Um míssil abatido pela Turquia, originado do Irã, levanta preocupações sobre a escalada do conflito na região. Especialistas afirmam que a ação do Irã representa uma tentativa de mostrar aos adversários, incluindo os Estados Unidos e Israel, que a situação pode sair do controle, afetando a estabilidade de toda a região.
Avaliação de Especialistas
O professor de Relações Internacionais da Pontifícia Universidade Católica (PUC) de Minas Gerais, Danny Zahreddine, analisa que a interveniência da Turquia, como membro da Organização do Tratado do Atlântico Norte (OTAN), pode agravar ainda mais o conflito, arrastando outras nações para a guerra.
“É a estratégia de ‘bailar à beira de um abismo pedregoso’. Mostrar aos inimigos que a guerra pode sair do controle implica que todos perderão, inclusive os agressores”, explica Zahreddine, que também atua como oficial de artilharia da reserva do Exército brasileiro.
Reação da Turquia
O Ministério da Defesa da Turquia confirmou que o míssil iraniano foi interceptado após cruzar o espaço aéreo do Iraque e da Síria, sem deixar vítimas. Em comunicado, Ancara reiterou seu direito de resposta a qualquer ação hostil e pediu moderação a todas as partes envolvidas no conflito.
“Continuaremos a consultar a OTAN e nossos demais aliados”, afirmou o governo turco.
O Papel dos Curdo no Conflito
Fontes da imprensa norte-americana indicam que a CIA estaria armando grupos separatistas curdos no Irã para combater o governo de Teerã. Os curdos, uma etnia que habita várias nações da região, lutam por maior autonomia, o que gera tensões com países como a Turquia, que se opõe à autodeterminação curda.
“Se começarem a armar os curdos contra o Irã, como a Turquia reagirá? Os interesses turcos estão em risco”, questiona Robinson Farinazzo, analista geopolítico e oficial da reserva da Marinha do Brasil.

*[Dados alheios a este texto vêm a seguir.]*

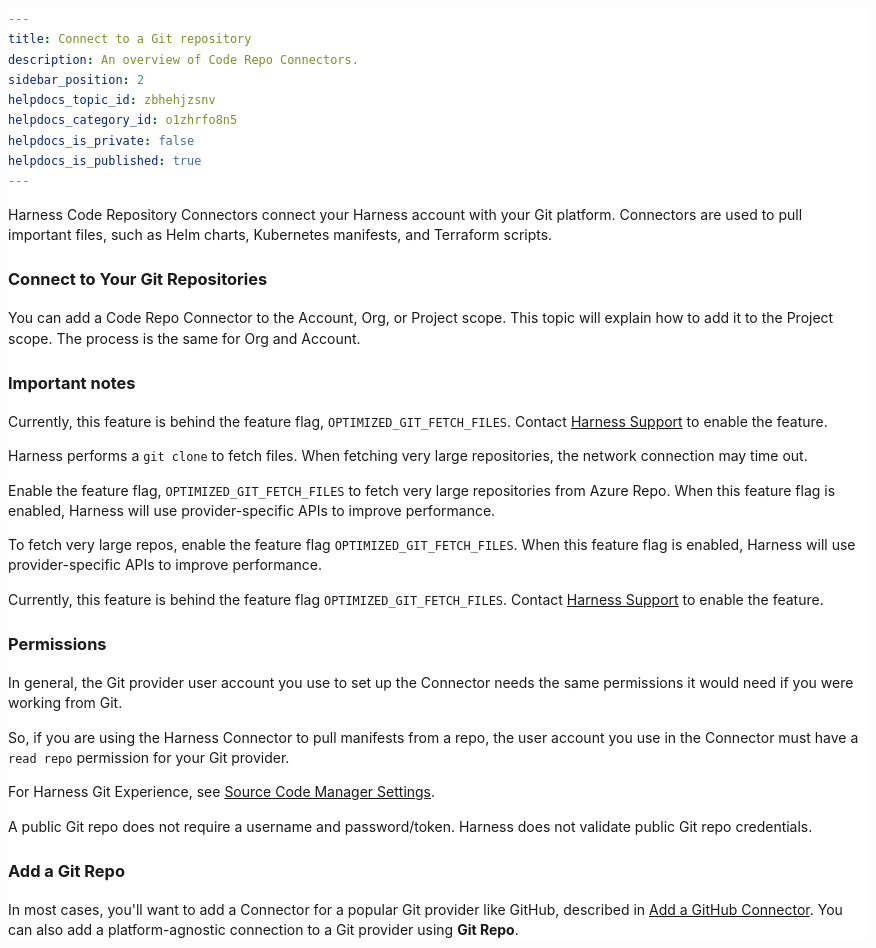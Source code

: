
 ```yaml
---
title: Connect to a Git repository
description: An overview of Code Repo Connectors.
sidebar_position: 2
helpdocs_topic_id: zbhehjzsnv
helpdocs_category_id: o1zhrfo8n5
helpdocs_is_private: false
helpdocs_is_published: true
---
```


Harness Code Repository Connectors connect your Harness account with your Git platform. Connectors are used to pull important files, such as Helm charts, Kubernetes manifests, and Terraform scripts.

### Connect to Your Git Repositories

You can add a Code Repo Connector to the Account, Org, or Project scope. This topic will explain how to add it to the Project scope. The process is the same for Org and Account. 

### Important notes

Currently, this feature is behind the feature flag, `OPTIMIZED_GIT_FETCH_FILES`. Contact [Harness Support](mailto:support@harness.io) to enable the feature.

Harness performs a `git clone` to fetch files. When fetching very large repositories, the network connection may time out. 

Enable the feature flag, `OPTIMIZED_GIT_FETCH_FILES` to fetch very large repositories from Azure Repo. When this feature flag is enabled, Harness will use provider-specific APIs to improve performance.

To fetch very large repos, enable the feature flag `OPTIMIZED_GIT_FETCH_FILES`. When this feature flag is enabled, Harness will use provider-specific APIs to improve performance.

Currently, this feature is behind the feature flag `OPTIMIZED_GIT_FETCH_FILES`. Contact [Harness Support](mailto:support@harness.io) to enable the feature.

### Permissions

In general, the Git provider user account you use to set up the Connector needs the same permissions it would need if you were working from Git.

So, if you are using the Harness Connector to pull manifests from a repo, the user account you use in the Connector must have a `read repo` permission for your Git provider.

For Harness Git Experience, see [Source Code Manager Settings](../../7_Connectors/Code-Repositories/ref-source-repo-provider/source-code-manager-settings.md).

A public Git repo does not require a username and password/token. Harness does not validate public Git repo credentials.

### Add a Git Repo

In most cases, you'll want to add a Connector for a popular Git provider like GitHub, described in [Add a GitHub Connector](./add-a-git-hub-connector.md). You can also add a platform-agnostic connection to a Git provider using **Git Repo**.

Perspectivas dos EUA e Israel
Zahreddine sugere que o “plano B” de Washington e Tel Aviv para derrubar o regime iraniano envolve apoio a grupos curdos. No entanto, ele alerta que a comunidade curda não é unificada e o apoio pode não resultar em uma luta eficaz contra o governo iraniano.
“Os curdos já foram abandonados por aliados anteriormente. A história nos mostra os riscos desse tipo de aliança”, acrescenta o especialista.
Irã e os Desafios Frente ao Conflito
Ainda que os EUA e Israel possuam maior poderio militar, a resistência do Irã e sua capacidade de prolongar o conflito podem gerar questionamentos dentro da sociedade americana, destaca Farinazzo. “Uma guerra prolongada pode se tornar o maior desafio da história americana desde o Vietnã”, alerta.
Danny Zahreddine ressalta a impressionante capacidade do Irã de resistir e produzir armamentos, incluindo drones. “Hoje, produzem cerca de 150 drones por dia, o que demonstra um preparo significativo para uma guerra longa”, conclui.